LE PARDON EST POSSIBLE EN JÉSUS-CHRIST

Ph 1, 9-11 ; Mc 6, 14-29

(21 mai 2002)

Homélie du Frère Christophe LEBLANC

L

es hommes et les femmes que nous sommes pensons souvent qu'être partagés dans sa vie entre deux extrêmes, devant un choix, être partagés est une expérience souvent très difficile, très rude à vivre, et l'on aimerait bien éviter ce genre de situation. Nous sommes par conséquent très souvent fascinés par des personnages qui nous semblent en­tiers dans leurs décisions, dans leurs choix de vie. Je crois que d'une certaine manière, Hérode est cette personne à la fois partagée, et fascinée par deux ex­trêmes : saint Jean-Baptiste, un homme entier qui refuse totalement la compromission avec le mal et le péché, et d'autre part, Hérodiade, une femme entière pour qui l'amour de soi est vécu au mépris de l'autre.

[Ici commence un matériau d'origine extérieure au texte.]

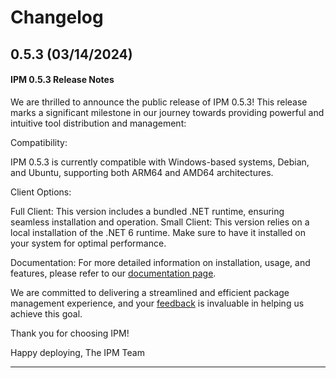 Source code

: # Changelog

## 0.5.3 (03/14/2024)

#### IPM 0.5.3 Release Notes

We are thrilled to announce the public release of IPM 0.5.3! This release marks a significant milestone in our journey towards providing powerful and intuitive tool distribution and management:

Compatibility:

IPM 0.5.3 is currently compatible with Windows-based systems, Debian, and Ubuntu, supporting both ARM64 and AMD64 architectures.

Client Options:

Full Client: This version includes a bundled .NET runtime, ensuring seamless installation and operation.
Small Client: This version relies on a local installation of the .NET 6 runtime. Make sure to have it installed on your system for optimal performance.

Documentation:
For more detailed information on installation, usage, and features, please refer to our [documentation page](https://docs.ipmhub.io/docs/installation/).

We are committed to delivering a streamlined and efficient package management experience, and your [feedback](https://github.com/orgs/ipmhubio/discussions) is invaluable in helping us achieve this goal.

Thank you for choosing IPM!

Happy deploying,
The IPM Team

---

La conclusion de cette situation, où Hérode semble pris en sandwich entre ces deux personnages, nous pourrions croire que la vie se montre plutôt cy­nique dans ses choix, puisque celui qui était entier et idéaliste, celui qui ne voulait jamais se compromettre avec le mal, celui qui désignait ce mal avec son doigt, finit par en perdre la tête, finit par mourir. Et d'un autre côté, dans l'ombre, semble triompher celle qui manipule, celle qui gagne. Qu'en est-il d'Hérode ? Il semble bien qu'il soit un peu le dindon de la farce, peut-être souvent comme nous-mêmes, frères et sœurs. Nous ne sommes pas toujours très entiers dans nos décisions, nous sommes, j'espère, très rarement du côté d'Hérodiade, dans le côté machiavélique de nos choix, mais en même temps, partager la condition d'Hérode, c'est partager une vie remplie de culpabilité. Hérode a le sentiment d'être le dindon de la farce, de n'avoir gagné sur aucun tableau. A tel point qu'au niveau de la lecture du texte, il faut chronologique­ment garder la deuxième partie et revenir à la manière dont Hérode voit l'arrivée de ce nouvel homme Jésus-Christ. Hérode est hanté par la mort de Jean-Baptiste, qu'il a mis à mort, sorte de fantôme qui l'habite et le hante. Je dirais que le sang versé de Jean-Baptiste, dans la vie d'Hérode, est un sang qui l'accuse, dans lequel aucun pardon ne semble possible.

Jésus-Christ Lui aussi semble pris dans ce schéma, pris entre deux feux, entre la lâcheté de cer­tains hommes, comme Hérode et sa propre lâcheté, et puis le côté pervers d'autres personnes qui veulent sa mort. Et c'est la concomitance de cette lâcheté et cet esprit machiavélique qui aboutit encore une fois à la mort d'une autre homme, d'un homme toujours aussi juste, d'un homme toujours aussi entier. Mais je crois que la conséquence est très différente entre la mort de Jésus et celle de Jean-Baptiste. La mort de Jésus va ouvrir à la rédemption. Le sang qui va couler du côté transpercé du Christ ne va pas être un sang accusa­teur, dans lequel se sentira mourir dans sa culpabilité, mais au contraire, ce sang va aboutir à la rédemption de l'homme. Le sang du Christ est ce sang qui crie à l'homme que le pardon est possible. Oui, le pardon est possible, c'est ce que nous dit la mort du Christ.

Frères et sœurs, pour nous-mêmes qui sou­vent sommes poursuivis, peut-être, comme Hérode, par nos péchés, nos faiblesses, nos lâchetés, que ces fantômes n'envahissent jamais nos cœurs au point de penser que le pardon est impossible. Mais au contraire, que celui qui se révèle à nous soit non pas nos péchés pris chair, mais au contraire, mais le salut de Dieu pris chair en Christ.